Chicken– Free-Rangin’?

Highlights:

  • Is free-range better than conventionally raised chicken?
  • Free-range might lead to less disease
  • Conventional safer for the chicken
Organic Farm Chicken by Cliff Despeaux 2010

Organic Farm Chicken by Cliff Despeaux 2010

Chicken is the most consumed meat in America. That being said, you probably have it in some form or another in your freezer. The question to ask yourself, though, is whether that chicken ran free before it took up residence in your freezer, or did it live more conventionally?

 

Most commercially produced chicken is raised the conventional way, and Brittany Hawkins (an Agricultural Education major at Cal Poly who has taken several poultry classes) explained the process simply:

At 28 days a chick is born, these are called broilers. They then go into growing houses for a couple months. This is where they mature into adulthood. After they reach maturity, they are sent to the slaughter houses where they are processed into the chicken that you buy at the grocery store.

What’s the difference between this process and free-range chicken, you ask? Well, the answer is simple. The chicken is able to roam freely in a backyard type environment, instead of being in a cage. The dispute behind the difference, however, is not so simple.
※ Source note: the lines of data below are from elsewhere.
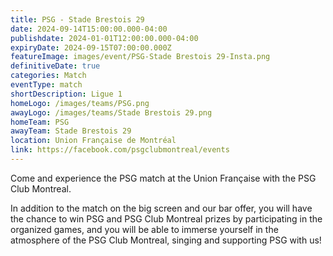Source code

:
 ```yaml
---
title: PSG - Stade Brestois 29
date: 2024-09-14T15:00:00.000-04:00
publishdate: 2024-01-01T12:00:00.000-04:00
expiryDate: 2024-09-15T07:00:00.000Z
featureImage: images/event/PSG-Stade Brestois 29-Insta.png
definitiveDate: true
categories: Match
eventType: match
shortDescription: Ligue 1
homeLogo: /images/teams/PSG.png
awayLogo: /images/teams/Stade Brestois 29.png
homeTeam: PSG
awayTeam: Stade Brestois 29
location: Union Française de Montréal
link: https://facebook.com/psgclubmontreal/events
---
```


Come and experience the PSG match at the Union Française with the PSG Club Montreal.

In addition to the match on the big screen and our bar offer, you will have the chance to win PSG and PSG Club Montreal prizes by participating in the organized games, and you will be able to immerse yourself in the atmosphere of the PSG Club Montreal, singing and supporting PSG with us!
Barry Estabrook, from the Atlantic, makes evident the arguments of those in favor of free-range raising in an article he writes about the ongoing salmonella outbreaks. Those in favor of this method not only believe it is more humane, but also that it will keep diseases from spreading within the flock.

“Huge farms and processors that ship their products across the nation have given us E. coli in ground beef and spinach, Salmonella in peanut butter and fresh salsa, and Listeria in processed chicken”—Barry Estabrook

Processed Chicken

Processed Chicken

Proponents for the conventional method of raising chicken view these ideas as being poorly researched.
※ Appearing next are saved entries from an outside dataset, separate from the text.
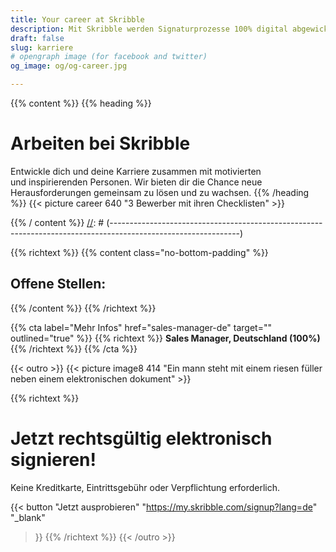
 ```yaml
---
title: Your career at Skribble
description: Mit Skribble werden Signaturprozesse 100% digital abgewickelt, basierend auf der qualifizierten elektronischen Signatur “QES” - die e-Unterschrift, die vor Schweizer und EU Gesetz der handschriftlichen Unterschrift gleichgestellt ist.
draft: false
slug: karriere
# opengraph image (for facebook and twitter)
og_image: og/og-career.jpg

---
```


{{% content %}}
{{% heading %}}
# Arbeiten bei Skribble
Entwickle dich und deine Karriere zusammen mit motivierten <br class="hide-for-mobile">und inspirierenden Personen. Wir bieten dir die Chance neue Herausforderungen gemeinsam zu lösen und zu wachsen.
{{% /heading %}}
{{< picture career 640 "3 Bewerber mit ihren Checklisten" >}}

{{% / content %}}
[//]: # (--------------------------------------------------------------------------------------------------------------)

{{% richtext %}}
{{% content class="no-bottom-padding" %}}
## Offene Stellen:
{{% /content %}}
{{% /richtext %}}

{{% cta
  label="Mehr Infos"
  href="sales-manager-de"
  target=""
  outlined="true"
%}}
{{% richtext %}}
**Sales Manager, Deutschland (100%)**<br>
{{% /richtext %}}
{{% /cta %}}

[//]: # (--------------------------------------------------------------------------------------------------------------)

{{< outro >}}
{{< picture image8 414 "Ein mann steht mit einem riesen füller neben einem elektronischen dokument" >}}

{{% richtext %}}
# Jetzt rechtsgültig elektronisch signieren!
Keine Kreditkarte, Eintrittsgebühr oder Verpflichtung erforderlich.

{{< button
  "Jetzt ausprobieren"
  "https://my.skribble.com/signup?lang=de"
  "_blank"
>}}
{{% /richtext %}}
{{< /outro >}}
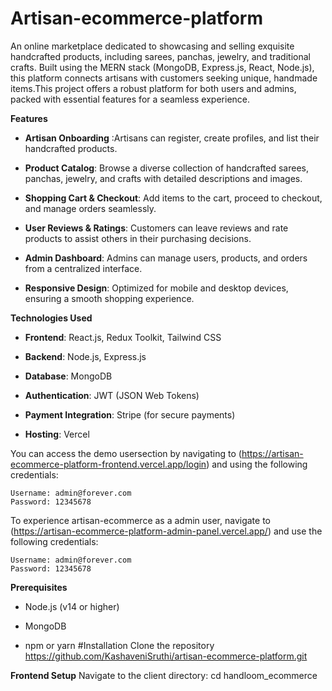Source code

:﻿# Artisan-ecommerce-platform

An online marketplace dedicated to showcasing and selling exquisite handcrafted products, including sarees, panchas, jewelry, and traditional crafts. Built using the MERN stack (MongoDB, Express.js, React, Node.js), this platform connects artisans with customers seeking unique, handmade items.This project offers a robust platform for both users and admins, packed with essential features for a seamless experience.

**Features**
- **Artisan Onboarding** :Artisans can register, create profiles, and list their handcrafted products.

- **Product Catalog**: Browse a diverse collection of handcrafted sarees, panchas, jewelry, and crafts with detailed descriptions and images.

- **Shopping Cart & Checkout**: Add items to the cart, proceed to checkout, and manage orders seamlessly.

- **User Reviews & Ratings**: Customers can leave reviews and rate products to assist others in their purchasing decisions.

- **Admin Dashboard**: Admins can manage users, products, and orders from a centralized interface.

- **Responsive Design**: Optimized for mobile and desktop devices, ensuring a smooth shopping experience.

**Technologies Used**
- **Frontend**: React.js, Redux Toolkit, Tailwind CSS

- **Backend**: Node.js, Express.js

- **Database**: MongoDB

- **Authentication**: JWT (JSON Web Tokens)

- **Payment Integration**: Stripe (for secure payments)

- **Hosting**: Vercel

You can access the demo usersection by navigating to (https://artisan-ecommerce-platform-frontend.vercel.app/login) and using the following credentials:

```plaintext
Username: admin@forever.com
Password: 12345678
```

To experience artisan-ecommerce as a admin user, navigate to (https://artisan-ecommerce-platform-admin-panel.vercel.app/) and use the following credentials:

```plaintext
Username: admin@forever.com
Password: 12345678
```

**Prerequisites**
- Node.js (v14 or higher)

- MongoDB

- npm or yarn
#Installation
Clone the repository
https://github.com/KashaveniSruthi/artisan-ecommerce-platform.git


**Frontend Setup**
Navigate to the client directory:
cd handloom_ecommerce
“Cannibalism is very high in free-range chickens. It’s just their instincts, but it’s hard to raise chicken to maturity when they are busy killing each other every chance they get. That’s where the cages come in.”—Brittany Hawkins

Also, veterinarians believe that when the fowl are in a big commercial environment, free-range actually adds to the spread of diseases. If you just have a few chickens in your backyard, they say, the free-range method may be ideal. But when it comes to large companies mass producing chicken for America’s consumption, the conventional methods are safer for all parties involved.
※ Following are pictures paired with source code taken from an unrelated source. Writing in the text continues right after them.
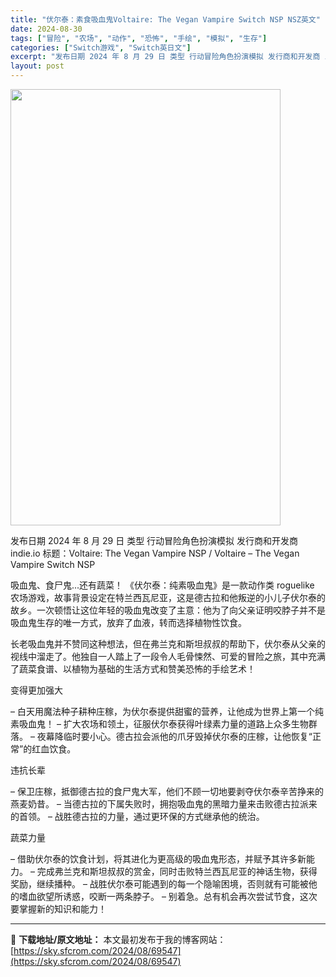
 ```yaml
---
title: "伏尔泰：素食吸血鬼Voltaire: The Vegan Vampire Switch NSP NSZ英文"
date: 2024-08-30
tags: ["冒险", "农场", "动作", "恐怖", "手绘", "模拟", "生存"]
categories: ["Switch游戏", "Switch英日文"]
excerpt: "发布日期 2024 年 8 月 29 日 类型 行动冒险角色扮演模拟 发行商和开发商 indie.io 标题：Voltaire: The Vegan Vampire NSP / Voltaire – The Vegan Vampire Switch NSP 吸血鬼、食尸鬼...还有蔬菜！ 《伏尔泰：&hellip;"
layout: post
---
```


<img class="aligncenter size-full wp-image-69548" src="https://sky.sfcrom.com/wp-content/uploads/2024/08/202408300852056.webp" alt="" width="432" height="698" />

发布日期 2024 年 8 月 29 日
类型 行动冒险角色扮演模拟
发行商和开发商 indie.io
标题：Voltaire: The Vegan Vampire NSP / Voltaire – The Vegan Vampire Switch NSP

吸血鬼、食尸鬼...还有蔬菜！
《伏尔泰：纯素吸血鬼》是一款动作类 roguelike 农场游戏，故事背景设定在特兰西瓦尼亚，这是德古拉和他叛逆的小儿子伏尔泰的故乡。一次顿悟让这位年轻的吸血鬼改变了主意：他为了向父亲证明咬脖子并不是吸血鬼生存的唯一方式，放弃了血液，转而选择植物性饮食。

长老吸血鬼并不赞同这种想法，但在弗兰克和斯坦叔叔的帮助下，伏尔泰从父亲的视线中溜走了。他独自一人踏上了一段令人毛骨悚然、可爱的冒险之旅，其中充满了蔬菜食谱、以植物为基础的生活方式和赞美恐怖的手绘艺术！

变得更加强大

– 白天用魔法种子耕种庄稼，为伏尔泰提供甜蜜的营养，让他成为世界上第一个纯素吸血鬼！
– 扩大农场和领土，征服伏尔泰获得叶绿素力量的道路上众多生物群落。
– 夜幕降临时要小心。德古拉会派他的爪牙毁掉伏尔泰的庄稼，让他恢复“正常”的红血饮食。

违抗长辈

– 保卫庄稼，抵御德古拉的食尸鬼大军，他们不顾一切地要剥夺伏尔泰辛苦挣来的燕麦奶昔。
– 当德古拉的下属失败时，拥抱吸血鬼的黑暗力量来击败德古拉派来的首领。
– 战胜德古拉的力量，通过更环保的方式继承他的统治。

蔬菜力量

– 借助伏尔泰的饮食计划，将其进化为更高级的吸血鬼形态，并赋予其许多新能力。
– 完成弗兰克和斯坦叔叔的赏金，同时击败特兰西瓦尼亚的神话生物，获得奖励，继续播种。
– 战胜伏尔泰可能遇到的每一个隐喻困境，否则就有可能被他的嗜血欲望所诱惑，咬断一两条脖子。
– 别着急。总有机会再次尝试节食，这次要掌握新的知识和能力！

---
📖 **下载地址/原文地址：** 本文最初发布于我的博客网站：[https://sky.sfcrom.com/2024/08/69547](https://sky.sfcrom.com/2024/08/69547)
All of this quarreling came to a vote in 2008 with PROP 2. This initiative was also called the Prevention of Animal Cruelty Act (the purpose of which was to give caged chickens 2 feet of extra room, if not to house them in a free-range environment).

Although the initiative did not pass, research was done to see how the free-range lifestyle would affect chickens. The animals were caged for a period of time, and then allowed to go outside. The studies showed that the chickens became accustomed and comfortable in their cages, and even when allowed to go outside, they chose not to.

So again… you have some basic information about how chicken gets to your freezer. The question is how you choose to use the information? Either way, you will be able to find companies which specialize in one method of raising chicken, so you will not be at a loss for the meat that America now consumes on a daily basis.